These included the completion of a series of prescribed forms by which Mr
Touche as the applicant and two doctors acting respectively as the medical
attendant and the medical referee certified amongst other things that they
had no reasonable cause to suspect that the deceased died an unnatural
death or from "privation or neglect", and that there was no
reason for any further inquiry or examination. Had the coroner, of course,
decided at the outset to hold an inquest, the body would have remained in
his charge.
- It was not until after the
Divisional Court’s judgment that the coroner became aware of Mrs Touche’s
cremation. The jurisdictional question, therefore, has arisen only in the
course of this appeal. It arises because a coroner cannot decide to hold
an inquest under s.8 unless at the time of his decision a body remains in
existence. It presents, however, no insuperable problem. The solution lies
in s.15 of the Coroner’s Act 1988 which, so far as material, provides:
"(1) Where
a coroner has reason to believe -
(a)
that a death has occurred in or
near his district in such circumstances
that an inquest ought to be held; and
(b) that owing to the destruction of the
body by fire or otherwise ... an
inquest cannot be held except in pursuance of this
section, he may report the facts to the Secretary of State.
(2) Where
a report is made under sub-section (1) above, the Secretary of State may, if he
thinks it desirable to do so, direct a coroner ... to hold an inquest into the
death."
- Whilst it is clear that the
coroner’s original decision cannot be impugned, it seems to me that on the
information subsequently brought to his attention he should have concluded
that an inquest ought after all to be held. Mr Burnett has helpfully told
us that if this is indeed the court’s view, then the coroner will readily
report the facts to the Secretary of State under the provisions of s.15 so
that, whilst obviously we cannot dictate the Secretary of State’s decision
in the matter, an inquest appears likely to be directed.
The need for a jury
- Assuming there is now to be
an inquest, will it be held with a jury? Although the point was not
touched on by the Divisional Court nor addressed at length before us, Mr
Burnett, I think, acknowledges that a jury would probably have to be
summoned: it would seem difficult on the material presently available to
regard this death as having occurred otherwise than "in circumstances
the continuance or possible recurrence of which is prejudicial to the
health ... of ... [a] section of the public" within the meaning of
s.8(3)(d) of the Act. The point needs no elaboration. On the authority of Thomas,
however, this (perhaps somewhat surprisingly) cannot affect the question
whether an inquest need be held at all - see Dillon LJ’s judgment at
p.629D-G.
The wider argument
- I have not thus far addressed
the wider point which lies at the heart of this appeal: were the
Divisional Court right to hold as they did that, whenever a death takes
place in hospital and a failure to provide "routine" treatment
is a cause (even a secondary cause) of death, the death is unnatural? It
is this holding which so concerns the coroner and, Mr Burnett says, other
coroners too. It would result, he suggests, in a very significant increase
in the number of inquests to be held. Had the Divisional Court founded
their judgments simply on the possibility of a "neglect"

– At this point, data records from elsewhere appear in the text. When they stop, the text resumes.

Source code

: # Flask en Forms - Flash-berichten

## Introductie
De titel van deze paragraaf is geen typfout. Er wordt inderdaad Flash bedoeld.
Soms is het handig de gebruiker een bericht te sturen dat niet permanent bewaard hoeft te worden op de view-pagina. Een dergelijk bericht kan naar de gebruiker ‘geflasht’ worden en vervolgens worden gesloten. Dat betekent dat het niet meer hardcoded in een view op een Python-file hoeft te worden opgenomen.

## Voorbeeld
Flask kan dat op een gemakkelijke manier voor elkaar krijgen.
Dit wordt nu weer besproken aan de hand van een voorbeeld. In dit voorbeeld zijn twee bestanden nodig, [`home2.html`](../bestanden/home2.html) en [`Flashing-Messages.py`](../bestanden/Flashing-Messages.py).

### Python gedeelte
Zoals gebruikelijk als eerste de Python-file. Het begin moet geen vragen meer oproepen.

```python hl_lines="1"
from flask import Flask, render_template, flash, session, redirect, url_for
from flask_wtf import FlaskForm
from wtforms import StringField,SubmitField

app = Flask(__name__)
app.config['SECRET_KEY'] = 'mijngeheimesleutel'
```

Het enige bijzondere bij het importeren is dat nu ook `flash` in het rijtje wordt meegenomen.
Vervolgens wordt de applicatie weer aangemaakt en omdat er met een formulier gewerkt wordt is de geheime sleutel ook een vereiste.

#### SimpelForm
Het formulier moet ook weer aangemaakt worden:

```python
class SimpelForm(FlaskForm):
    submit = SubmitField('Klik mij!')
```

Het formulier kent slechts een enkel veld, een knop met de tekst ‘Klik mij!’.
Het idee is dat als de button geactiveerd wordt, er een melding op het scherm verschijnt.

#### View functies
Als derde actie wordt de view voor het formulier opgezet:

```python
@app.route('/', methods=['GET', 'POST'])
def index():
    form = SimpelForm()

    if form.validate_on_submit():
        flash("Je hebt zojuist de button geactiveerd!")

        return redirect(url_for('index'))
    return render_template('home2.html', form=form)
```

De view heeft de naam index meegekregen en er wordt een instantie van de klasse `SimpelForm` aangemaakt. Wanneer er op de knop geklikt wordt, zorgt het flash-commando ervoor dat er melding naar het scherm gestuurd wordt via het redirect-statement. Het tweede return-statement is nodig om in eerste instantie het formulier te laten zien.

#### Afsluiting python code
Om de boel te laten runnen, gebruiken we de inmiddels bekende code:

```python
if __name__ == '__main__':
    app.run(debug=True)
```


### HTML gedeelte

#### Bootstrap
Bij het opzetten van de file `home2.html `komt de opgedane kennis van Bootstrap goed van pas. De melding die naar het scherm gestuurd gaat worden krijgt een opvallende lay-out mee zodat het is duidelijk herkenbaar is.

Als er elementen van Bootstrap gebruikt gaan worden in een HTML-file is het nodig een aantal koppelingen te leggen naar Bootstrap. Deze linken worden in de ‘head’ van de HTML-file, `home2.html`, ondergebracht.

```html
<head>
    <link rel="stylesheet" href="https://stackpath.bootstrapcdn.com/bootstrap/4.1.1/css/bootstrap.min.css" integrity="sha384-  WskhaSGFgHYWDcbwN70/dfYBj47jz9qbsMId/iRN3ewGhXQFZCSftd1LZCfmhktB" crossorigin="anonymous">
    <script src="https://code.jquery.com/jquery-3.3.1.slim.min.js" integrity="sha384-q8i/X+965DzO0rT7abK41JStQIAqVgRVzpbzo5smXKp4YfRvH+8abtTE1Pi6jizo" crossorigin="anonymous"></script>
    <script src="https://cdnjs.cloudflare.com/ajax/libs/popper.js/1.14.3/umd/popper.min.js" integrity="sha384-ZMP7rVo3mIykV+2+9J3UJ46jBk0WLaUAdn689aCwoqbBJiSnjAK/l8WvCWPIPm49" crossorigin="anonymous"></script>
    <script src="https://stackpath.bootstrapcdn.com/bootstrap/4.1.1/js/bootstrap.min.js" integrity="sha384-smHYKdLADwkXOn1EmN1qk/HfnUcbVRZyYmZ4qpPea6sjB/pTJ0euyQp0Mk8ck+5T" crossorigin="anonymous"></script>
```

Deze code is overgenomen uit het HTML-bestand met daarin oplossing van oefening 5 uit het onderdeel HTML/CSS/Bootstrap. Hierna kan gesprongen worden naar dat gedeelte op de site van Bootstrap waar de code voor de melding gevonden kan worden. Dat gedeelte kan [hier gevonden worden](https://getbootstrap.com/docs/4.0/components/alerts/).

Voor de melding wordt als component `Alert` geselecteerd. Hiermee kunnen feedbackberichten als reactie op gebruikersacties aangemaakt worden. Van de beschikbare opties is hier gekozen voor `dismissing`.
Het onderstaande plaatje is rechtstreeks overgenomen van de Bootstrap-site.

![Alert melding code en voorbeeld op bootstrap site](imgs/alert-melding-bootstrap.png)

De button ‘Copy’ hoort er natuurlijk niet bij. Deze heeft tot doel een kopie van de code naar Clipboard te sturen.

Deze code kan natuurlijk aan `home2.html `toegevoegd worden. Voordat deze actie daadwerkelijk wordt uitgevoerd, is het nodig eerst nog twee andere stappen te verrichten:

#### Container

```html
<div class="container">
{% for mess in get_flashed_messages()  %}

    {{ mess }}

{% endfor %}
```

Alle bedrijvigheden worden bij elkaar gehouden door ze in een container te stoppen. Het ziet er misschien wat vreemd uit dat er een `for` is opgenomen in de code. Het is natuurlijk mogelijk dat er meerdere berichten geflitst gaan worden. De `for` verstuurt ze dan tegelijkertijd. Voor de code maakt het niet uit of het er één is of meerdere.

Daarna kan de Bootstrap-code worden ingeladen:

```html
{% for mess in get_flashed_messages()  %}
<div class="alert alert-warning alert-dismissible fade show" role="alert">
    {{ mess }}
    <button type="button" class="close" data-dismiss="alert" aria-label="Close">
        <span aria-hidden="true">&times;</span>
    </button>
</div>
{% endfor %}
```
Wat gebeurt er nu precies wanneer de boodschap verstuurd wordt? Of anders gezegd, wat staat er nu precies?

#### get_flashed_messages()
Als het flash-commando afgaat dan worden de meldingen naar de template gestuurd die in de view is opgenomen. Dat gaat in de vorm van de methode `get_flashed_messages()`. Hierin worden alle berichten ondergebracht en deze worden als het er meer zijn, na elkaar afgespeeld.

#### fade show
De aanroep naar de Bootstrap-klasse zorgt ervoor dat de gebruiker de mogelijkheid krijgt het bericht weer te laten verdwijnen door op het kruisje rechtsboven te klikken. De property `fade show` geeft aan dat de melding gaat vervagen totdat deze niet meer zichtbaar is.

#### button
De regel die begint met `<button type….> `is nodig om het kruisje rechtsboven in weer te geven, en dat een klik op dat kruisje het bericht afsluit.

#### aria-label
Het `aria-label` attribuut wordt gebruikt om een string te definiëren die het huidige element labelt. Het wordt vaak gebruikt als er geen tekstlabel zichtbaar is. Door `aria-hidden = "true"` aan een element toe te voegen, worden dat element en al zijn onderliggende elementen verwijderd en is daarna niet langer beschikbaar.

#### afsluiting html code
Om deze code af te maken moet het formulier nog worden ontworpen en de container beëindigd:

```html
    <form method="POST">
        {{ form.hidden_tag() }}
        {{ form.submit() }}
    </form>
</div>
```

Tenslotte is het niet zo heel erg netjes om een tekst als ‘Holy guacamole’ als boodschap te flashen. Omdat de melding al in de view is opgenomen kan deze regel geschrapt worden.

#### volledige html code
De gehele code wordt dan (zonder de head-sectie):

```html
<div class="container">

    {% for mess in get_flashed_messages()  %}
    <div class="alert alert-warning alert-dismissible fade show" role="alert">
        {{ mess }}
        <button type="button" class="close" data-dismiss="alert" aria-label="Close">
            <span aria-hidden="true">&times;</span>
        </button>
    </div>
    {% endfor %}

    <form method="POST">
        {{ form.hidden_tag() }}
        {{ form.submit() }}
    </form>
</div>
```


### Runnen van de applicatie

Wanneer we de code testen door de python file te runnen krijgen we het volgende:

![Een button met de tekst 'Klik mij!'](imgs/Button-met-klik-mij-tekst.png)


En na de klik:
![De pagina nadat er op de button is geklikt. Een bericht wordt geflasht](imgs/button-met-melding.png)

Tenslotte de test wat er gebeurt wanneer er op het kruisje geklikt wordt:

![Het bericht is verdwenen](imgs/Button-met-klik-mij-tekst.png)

verdict, we are told, the coroner would probably not have appealed. Despite
my conclusion on the issue of neglect, therefore, I must address the wider
point.
- The first question arising,
of course, is whether the Divisional Court’s judgment is consistent with
the Court of Appeal’s judgment in Thomas, which in turn raises the
question whether my judgment in that case was reconcilable with those of
the majority. With regard to both these questions it is, I fear, necessary
to cite from another judgment of mine, this time in the Divisional Court
in R v Coroner for Western District of East Sussex ex parte Homberg,
Robert and Manners (1994) 158 JP 357, 370:
"Although I myself would have been disposed to
include within the proper scope of such a verdict [neglect] the death of
someone seriously ill or injured who would have been saved by medical care but
for wholly unreasonable delay in the arrival of the emergency services, such a
view is obviously inconsistent with the majority decision of the Court of
Appeal in [Thomas]. That is not to say, owever, that a lack of care
verdict, whether freestanding or in terms of aggravating some other cause of
death, would offend ex parte Thomas. On the contrary, Dillon LJ’s
judgment clearly recognises the legitimate continuance of such verdicts
whenever properly founded on the facts. I would therefore accept Mr Fitzgerald’s
submission that ex parte Thomas must be confined to the s.8(1)(a)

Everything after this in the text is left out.